Have any of you tried an e-reader, then given it up?

The Kindle’s biggest drawback is losing the ability to quickly flip back to a previous chapter and reread something.

I hate losing my place inside a Kindle book. If I go back and reread then its a major pain to find where I stopped reading before. I need to figure out some way to set a temporary bookmark. With a real book you just slip a scrap piece of paper in to hold your place.

I still visit my used book store for great prices on old books. Kindle is for newer stuff that just got published.

Why not just use the bookmark feature?

I have to learn how first. :wink: setting the bookmark, navigating to it, and deleting it. Quite a few things to learn.

I guess its time to reread the kindle users guide again.

Definitely use the bookmark feature. Why does it have to be temporary?

But the inability to just flip through the book is definitely annoying. I highlight phrases constantly and use the bookmark feature any time I think I may want to come back to ANYTHING.

Also some books don’t have a table of contents, so there’s no way to get an overview of the book.

And the disadvantage of paper books is that I can’t get 200 of them into my current purse.

Trade-offs.

With my Kindle, it’s about as easy as:

Push the 4-way down so that the cursor is in the text.

type ‘go back here’ or anything you want as your bookmark title. Push the enter key.

When you need to use the bookmark, you push the menu button and go to ‘view my notes and marks,’ then select ‘go back here’ using the 4-way.

I don’t remember how to delete the bookmark after you’re done with it, but it shouldn’t be hard. Probably you can go back to ‘view my notes and marks’, highlight it, push left, and then push the four-way in to confirm deleting.

What I really wish the Kindle had was a auto-sync setting, i.e. I could set it to turn on wireless, sync and then turn off wireless like at 3 AM every day. That way I can always be sure that me phone app is synced with wherever I am in the current book I am reading.

Also I agree that going back and forth is not as convenient, but bookmarks are really easy.

This is exactly why I don’t have an e-reader yet. Someday…

I got a Kindle and didn’t use it very much. I didn’t enjoy the “feel” all that much but what really decided it was cost. I read about a book a week, usually checked out from the library. I couldn’t justify dropping $500 a year on electronic books when the alternative is free. Plus, I’m paying top price for these books which will probably be unreadable in a decade or so.

My wife got me a basic Kindle for Christmas last year, and I think I’ve read one book on it. We don’t have wireless at our home, or any Internet access, and whenever I’ve tried it at a library or some place with free wireless, I get so frustrated trying to negotiate Amazon’s website, I just say “Hell with it” and grab a paperback.

Because I’m often going back to verify information that I didn’t know would be particularly relevant at the time.

I don’t buy many books, which is a big reason I don’t read my kindle more often. The ability to check out ebooks from the library is getting much better, though.

Pro tip: Your library may well have ebooks available for you. It’s a huge thing right now in libraries.

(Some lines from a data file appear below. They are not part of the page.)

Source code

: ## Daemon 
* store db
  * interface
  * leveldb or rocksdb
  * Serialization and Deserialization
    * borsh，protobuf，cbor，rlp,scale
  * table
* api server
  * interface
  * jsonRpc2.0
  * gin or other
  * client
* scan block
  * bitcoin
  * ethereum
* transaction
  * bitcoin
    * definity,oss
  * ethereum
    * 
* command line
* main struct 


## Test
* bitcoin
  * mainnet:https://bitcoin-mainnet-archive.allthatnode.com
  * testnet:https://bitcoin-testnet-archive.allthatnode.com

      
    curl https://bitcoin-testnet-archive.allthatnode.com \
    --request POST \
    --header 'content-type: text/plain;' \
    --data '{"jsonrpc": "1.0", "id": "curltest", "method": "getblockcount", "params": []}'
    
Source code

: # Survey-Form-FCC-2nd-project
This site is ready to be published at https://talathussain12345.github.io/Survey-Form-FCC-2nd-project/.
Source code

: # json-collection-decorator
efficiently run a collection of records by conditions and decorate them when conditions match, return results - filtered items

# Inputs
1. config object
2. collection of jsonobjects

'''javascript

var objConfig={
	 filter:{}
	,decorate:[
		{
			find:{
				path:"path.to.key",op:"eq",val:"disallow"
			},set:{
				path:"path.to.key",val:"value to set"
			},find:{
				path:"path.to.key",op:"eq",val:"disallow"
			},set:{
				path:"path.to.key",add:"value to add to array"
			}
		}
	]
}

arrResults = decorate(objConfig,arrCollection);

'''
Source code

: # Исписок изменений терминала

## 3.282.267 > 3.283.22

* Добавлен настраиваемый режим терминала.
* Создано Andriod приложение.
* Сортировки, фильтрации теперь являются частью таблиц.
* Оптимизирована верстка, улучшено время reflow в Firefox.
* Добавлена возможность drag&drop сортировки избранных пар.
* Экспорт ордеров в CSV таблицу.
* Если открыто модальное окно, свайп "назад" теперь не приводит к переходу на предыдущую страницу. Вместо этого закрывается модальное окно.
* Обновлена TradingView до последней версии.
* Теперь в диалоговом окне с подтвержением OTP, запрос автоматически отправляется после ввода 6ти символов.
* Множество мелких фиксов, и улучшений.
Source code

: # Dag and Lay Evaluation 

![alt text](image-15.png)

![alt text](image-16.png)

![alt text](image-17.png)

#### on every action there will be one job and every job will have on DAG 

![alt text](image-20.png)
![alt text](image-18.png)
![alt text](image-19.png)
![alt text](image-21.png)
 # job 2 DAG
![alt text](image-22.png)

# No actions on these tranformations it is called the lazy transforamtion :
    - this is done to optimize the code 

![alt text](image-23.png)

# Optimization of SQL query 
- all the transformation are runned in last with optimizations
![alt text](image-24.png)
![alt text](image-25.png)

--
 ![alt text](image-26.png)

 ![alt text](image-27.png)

In the Touch, all you do to set a book mark is tap the upper right corner. A small graphic representing a dogear will appear in that corner, and you’re done.

I have the Touch. thanks!

I don’t really like that kind of bookmarks, because you can’t say WHY you bookmarked it. It’s very much like dogearing a page in a book - if you have a dozen, then you have to remember which is which. But to each their own.

Navigating to a bookmark is still clunky. Menu, Notes is just too many steps.

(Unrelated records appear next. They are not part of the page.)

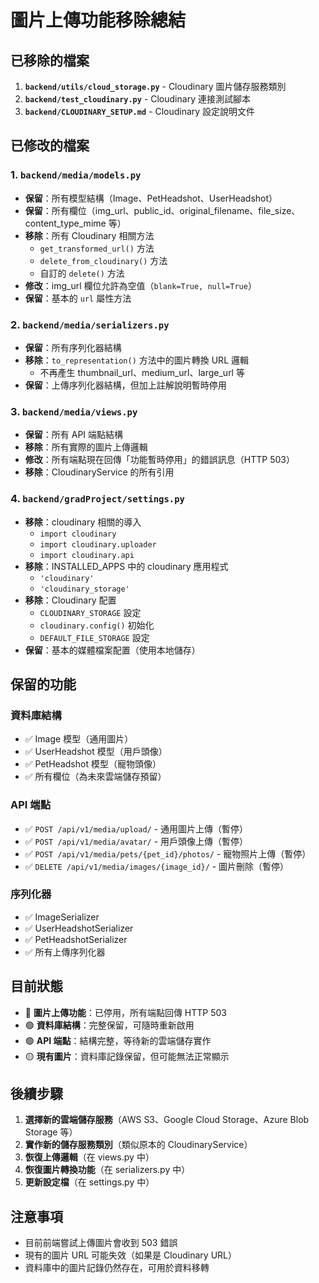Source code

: # 圖片上傳功能移除總結

## 已移除的檔案

1. **`backend/utils/cloud_storage.py`** - Cloudinary 圖片儲存服務類別
2. **`backend/test_cloudinary.py`** - Cloudinary 連接測試腳本
3. **`backend/CLOUDINARY_SETUP.md`** - Cloudinary 設定說明文件

## 已修改的檔案

### 1. `backend/media/models.py`
- **保留**：所有模型結構（Image、PetHeadshot、UserHeadshot）
- **保留**：所有欄位（img_url、public_id、original_filename、file_size、content_type_mime 等）
- **移除**：所有 Cloudinary 相關方法
  - `get_transformed_url()` 方法
  - `delete_from_cloudinary()` 方法
  - 自訂的 `delete()` 方法
- **修改**：img_url 欄位允許為空值（`blank=True, null=True`）
- **保留**：基本的 `url` 屬性方法

### 2. `backend/media/serializers.py`
- **保留**：所有序列化器結構
- **移除**：`to_representation()` 方法中的圖片轉換 URL 邏輯
  - 不再產生 thumbnail_url、medium_url、large_url 等
- **保留**：上傳序列化器結構，但加上註解說明暫時停用

### 3. `backend/media/views.py`
- **保留**：所有 API 端點結構
- **移除**：所有實際的圖片上傳邏輯
- **修改**：所有端點現在回傳「功能暫時停用」的錯誤訊息（HTTP 503）
- **移除**：CloudinaryService 的所有引用

### 4. `backend/gradProject/settings.py`
- **移除**：cloudinary 相關的導入
  - `import cloudinary`
  - `import cloudinary.uploader`
  - `import cloudinary.api`
- **移除**：INSTALLED_APPS 中的 cloudinary 應用程式
  - `'cloudinary'`
  - `'cloudinary_storage'`
- **移除**：Cloudinary 配置
  - `CLOUDINARY_STORAGE` 設定
  - `cloudinary.config()` 初始化
  - `DEFAULT_FILE_STORAGE` 設定
- **保留**：基本的媒體檔案配置（使用本地儲存）

## 保留的功能

### 資料庫結構
- ✅ Image 模型（通用圖片）
- ✅ UserHeadshot 模型（用戶頭像）
- ✅ PetHeadshot 模型（寵物頭像）
- ✅ 所有欄位（為未來雲端儲存預留）

### API 端點
- ✅ `POST /api/v1/media/upload/` - 通用圖片上傳（暫停）
- ✅ `POST /api/v1/media/avatar/` - 用戶頭像上傳（暫停）
- ✅ `POST /api/v1/media/pets/{pet_id}/photos/` - 寵物照片上傳（暫停）
- ✅ `DELETE /api/v1/media/images/{image_id}/` - 圖片刪除（暫停）

### 序列化器
- ✅ ImageSerializer
- ✅ UserHeadshotSerializer
- ✅ PetHeadshotSerializer
- ✅ 所有上傳序列化器

## 目前狀態

- 🔴 **圖片上傳功能**：已停用，所有端點回傳 HTTP 503
- 🟢 **資料庫結構**：完整保留，可隨時重新啟用
- 🟢 **API 端點**：結構完整，等待新的雲端儲存實作
- 🟡 **現有圖片**：資料庫記錄保留，但可能無法正常顯示

## 後續步驟

1. **選擇新的雲端儲存服務**（AWS S3、Google Cloud Storage、Azure Blob Storage 等）
2. **實作新的儲存服務類別**（類似原本的 CloudinaryService）
3. **恢復上傳邏輯**（在 views.py 中）
4. **恢復圖片轉換功能**（在 serializers.py 中）
5. **更新設定檔**（在 settings.py 中）

## 注意事項

- 目前前端嘗試上傳圖片會收到 503 錯誤
- 現有的圖片 URL 可能失效（如果是 Cloudinary URL）
- 資料庫中的圖片記錄仍然存在，可用於資料移轉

There should be a one click navigate for bookmarks. like a tab stop. It should jump from one bookmark to the next.

An e-reader can be a big money-saver, but that depends on your reading habits. There are tons of e-books available for free (including a lot of older, public-domain stuff), and tons more for cheap; but there are also a lot of e-books that are more expensive than the paper version, or where the print version can be borrowed or bought used. That’s one of the reasons I still do a lot of reading in both formats, e- and print.

FWIW, we may start to see lower prices soon on some e-books, thanks to the recent court decision overturning the Agency pricing model.

I’m not sure what you mean by this. Why would they be unreadable?

The new Paperwhite looks pretty sweet I must say. Here’s a neat feature:

I have Sony 505 I found on Craigslist. It was barely used and I picked it up for $30. It doesn’t have a touch-screen which I’ve found can only degrade the wonderful e-ink technology. Plus, I don’t like fingerprints on the screen. It doesn’t have wireless which I’ve found can be a battery drain.

I still love it and usually have it with me. It’s especially nice for traveling as I’m a one bag sort of traveler and I can have hundreds of books with me at all times. It hasn’t replaced real books for me at home but when I’m out and about, it’s usually with me.

I still use the Kindle for travel, but vastly prefer paper books, vastly prefer browsing in independent bookstores of character to browsing Amazon or other e-book vendor. Way more satisfaction in buying paper books, too, going home with them, browsing through them. No pleasure in buying an e-book at all. Going on a trip now; taking 4 paper books and the Kindle with over a 100 books and even more samples.

I pretty much use mine now only for tech books and not always for them either.